(Dataset entries)
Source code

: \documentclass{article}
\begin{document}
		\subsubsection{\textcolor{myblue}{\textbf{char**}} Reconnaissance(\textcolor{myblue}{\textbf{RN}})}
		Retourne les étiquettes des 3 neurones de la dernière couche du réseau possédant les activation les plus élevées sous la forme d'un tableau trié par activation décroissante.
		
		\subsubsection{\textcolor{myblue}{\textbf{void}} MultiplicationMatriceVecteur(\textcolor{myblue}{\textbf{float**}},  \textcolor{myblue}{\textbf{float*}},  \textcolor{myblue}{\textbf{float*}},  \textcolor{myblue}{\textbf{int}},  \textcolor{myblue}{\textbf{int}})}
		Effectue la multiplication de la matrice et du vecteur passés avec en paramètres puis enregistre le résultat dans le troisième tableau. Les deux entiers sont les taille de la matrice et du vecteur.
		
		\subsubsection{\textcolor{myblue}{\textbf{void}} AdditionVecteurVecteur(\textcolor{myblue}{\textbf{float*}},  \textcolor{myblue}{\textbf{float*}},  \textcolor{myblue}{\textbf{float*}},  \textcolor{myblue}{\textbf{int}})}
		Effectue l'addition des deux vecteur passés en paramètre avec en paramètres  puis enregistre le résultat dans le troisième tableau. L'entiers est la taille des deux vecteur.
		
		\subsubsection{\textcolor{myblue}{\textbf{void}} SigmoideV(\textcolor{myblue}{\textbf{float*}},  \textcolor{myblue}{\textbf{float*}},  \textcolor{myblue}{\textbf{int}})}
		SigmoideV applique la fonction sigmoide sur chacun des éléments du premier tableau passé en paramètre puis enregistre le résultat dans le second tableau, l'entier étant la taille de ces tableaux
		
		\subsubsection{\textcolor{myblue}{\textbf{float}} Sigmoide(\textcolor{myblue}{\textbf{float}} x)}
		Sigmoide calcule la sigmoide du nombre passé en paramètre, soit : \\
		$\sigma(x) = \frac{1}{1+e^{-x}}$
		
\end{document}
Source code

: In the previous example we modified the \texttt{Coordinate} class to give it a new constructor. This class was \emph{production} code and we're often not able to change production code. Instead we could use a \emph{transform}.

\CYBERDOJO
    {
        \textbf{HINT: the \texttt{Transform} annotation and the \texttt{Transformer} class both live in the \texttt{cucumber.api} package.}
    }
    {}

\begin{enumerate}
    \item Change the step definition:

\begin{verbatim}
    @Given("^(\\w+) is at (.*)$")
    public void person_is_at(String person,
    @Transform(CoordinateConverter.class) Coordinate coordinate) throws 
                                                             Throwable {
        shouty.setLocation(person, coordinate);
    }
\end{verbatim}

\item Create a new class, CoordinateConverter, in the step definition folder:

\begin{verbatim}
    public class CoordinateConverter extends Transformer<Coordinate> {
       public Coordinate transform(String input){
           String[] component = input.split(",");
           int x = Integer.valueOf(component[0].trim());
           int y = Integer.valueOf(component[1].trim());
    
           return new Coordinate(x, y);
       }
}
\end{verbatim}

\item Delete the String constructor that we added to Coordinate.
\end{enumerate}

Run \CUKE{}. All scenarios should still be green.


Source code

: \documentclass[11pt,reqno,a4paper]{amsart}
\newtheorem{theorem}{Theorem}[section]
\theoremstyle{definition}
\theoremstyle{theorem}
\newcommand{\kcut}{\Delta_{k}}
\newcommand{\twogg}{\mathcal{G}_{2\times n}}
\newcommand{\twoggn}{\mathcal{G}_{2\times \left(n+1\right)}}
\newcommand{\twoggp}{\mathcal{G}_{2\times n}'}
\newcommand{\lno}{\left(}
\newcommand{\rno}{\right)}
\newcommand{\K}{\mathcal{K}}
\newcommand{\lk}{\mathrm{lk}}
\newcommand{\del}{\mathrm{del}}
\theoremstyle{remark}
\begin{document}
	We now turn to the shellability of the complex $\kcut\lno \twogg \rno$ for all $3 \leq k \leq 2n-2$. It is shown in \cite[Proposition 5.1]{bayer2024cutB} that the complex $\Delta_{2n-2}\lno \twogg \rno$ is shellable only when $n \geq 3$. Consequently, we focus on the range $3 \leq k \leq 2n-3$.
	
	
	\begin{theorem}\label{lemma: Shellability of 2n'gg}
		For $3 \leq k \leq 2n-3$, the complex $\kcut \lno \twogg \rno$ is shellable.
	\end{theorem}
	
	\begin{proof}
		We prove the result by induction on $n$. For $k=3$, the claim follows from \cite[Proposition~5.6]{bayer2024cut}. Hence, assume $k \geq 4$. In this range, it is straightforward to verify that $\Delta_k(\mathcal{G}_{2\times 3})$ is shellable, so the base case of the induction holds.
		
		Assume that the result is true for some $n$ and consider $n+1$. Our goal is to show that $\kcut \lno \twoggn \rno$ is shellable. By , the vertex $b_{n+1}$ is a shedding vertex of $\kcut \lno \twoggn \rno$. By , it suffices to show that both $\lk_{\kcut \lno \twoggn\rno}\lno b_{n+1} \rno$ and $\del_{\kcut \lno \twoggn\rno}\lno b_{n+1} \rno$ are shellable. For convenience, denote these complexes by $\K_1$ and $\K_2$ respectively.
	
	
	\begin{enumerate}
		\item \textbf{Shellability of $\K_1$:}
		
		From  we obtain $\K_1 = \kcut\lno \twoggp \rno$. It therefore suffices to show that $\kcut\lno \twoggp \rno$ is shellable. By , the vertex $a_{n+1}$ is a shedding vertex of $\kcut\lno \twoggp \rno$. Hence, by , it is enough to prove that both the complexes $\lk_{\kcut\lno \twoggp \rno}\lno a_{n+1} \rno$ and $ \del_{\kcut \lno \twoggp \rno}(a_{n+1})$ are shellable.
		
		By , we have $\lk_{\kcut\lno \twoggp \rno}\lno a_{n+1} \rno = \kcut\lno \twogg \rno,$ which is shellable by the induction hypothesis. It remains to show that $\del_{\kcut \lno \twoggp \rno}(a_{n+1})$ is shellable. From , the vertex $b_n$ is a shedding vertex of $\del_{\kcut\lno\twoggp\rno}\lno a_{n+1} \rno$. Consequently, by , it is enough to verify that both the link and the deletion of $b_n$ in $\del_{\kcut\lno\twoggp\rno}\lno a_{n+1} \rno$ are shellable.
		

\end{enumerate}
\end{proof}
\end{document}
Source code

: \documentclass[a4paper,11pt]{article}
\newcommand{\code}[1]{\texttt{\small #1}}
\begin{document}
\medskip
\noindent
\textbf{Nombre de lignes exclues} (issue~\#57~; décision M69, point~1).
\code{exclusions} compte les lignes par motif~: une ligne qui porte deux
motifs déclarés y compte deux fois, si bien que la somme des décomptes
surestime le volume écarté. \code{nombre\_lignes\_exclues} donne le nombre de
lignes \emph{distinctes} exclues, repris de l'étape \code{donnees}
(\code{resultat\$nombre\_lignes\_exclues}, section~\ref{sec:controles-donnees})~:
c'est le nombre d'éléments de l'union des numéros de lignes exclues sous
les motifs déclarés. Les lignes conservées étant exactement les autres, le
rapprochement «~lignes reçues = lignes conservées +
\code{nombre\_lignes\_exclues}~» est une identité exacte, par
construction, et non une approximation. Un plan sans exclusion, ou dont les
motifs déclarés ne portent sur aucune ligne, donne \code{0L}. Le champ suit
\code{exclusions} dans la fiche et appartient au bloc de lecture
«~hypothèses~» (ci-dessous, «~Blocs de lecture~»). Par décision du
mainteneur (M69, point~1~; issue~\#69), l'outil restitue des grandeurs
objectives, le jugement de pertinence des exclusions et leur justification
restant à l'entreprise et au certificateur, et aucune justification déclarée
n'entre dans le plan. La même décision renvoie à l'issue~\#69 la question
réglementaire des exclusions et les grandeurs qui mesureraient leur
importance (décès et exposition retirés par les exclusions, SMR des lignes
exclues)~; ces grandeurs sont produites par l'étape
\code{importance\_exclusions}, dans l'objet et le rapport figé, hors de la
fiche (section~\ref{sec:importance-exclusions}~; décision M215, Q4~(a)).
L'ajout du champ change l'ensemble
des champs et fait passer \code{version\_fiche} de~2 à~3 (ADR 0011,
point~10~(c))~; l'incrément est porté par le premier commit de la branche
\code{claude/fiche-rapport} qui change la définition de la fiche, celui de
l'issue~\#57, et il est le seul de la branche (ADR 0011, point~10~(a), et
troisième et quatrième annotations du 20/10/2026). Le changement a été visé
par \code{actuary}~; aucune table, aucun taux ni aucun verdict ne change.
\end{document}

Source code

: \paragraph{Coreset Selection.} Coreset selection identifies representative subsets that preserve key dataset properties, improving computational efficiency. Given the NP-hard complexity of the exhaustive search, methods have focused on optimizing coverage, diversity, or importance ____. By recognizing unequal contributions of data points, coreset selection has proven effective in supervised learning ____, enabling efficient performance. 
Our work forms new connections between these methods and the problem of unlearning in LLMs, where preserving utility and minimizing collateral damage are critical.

**WORK ITEM:**
Which lines above contain the word "step"? List them.

**OUTPUT BELOW:**
    \item Change the step definition:
\item Create a new class, CoordinateConverter, in the step definition folder:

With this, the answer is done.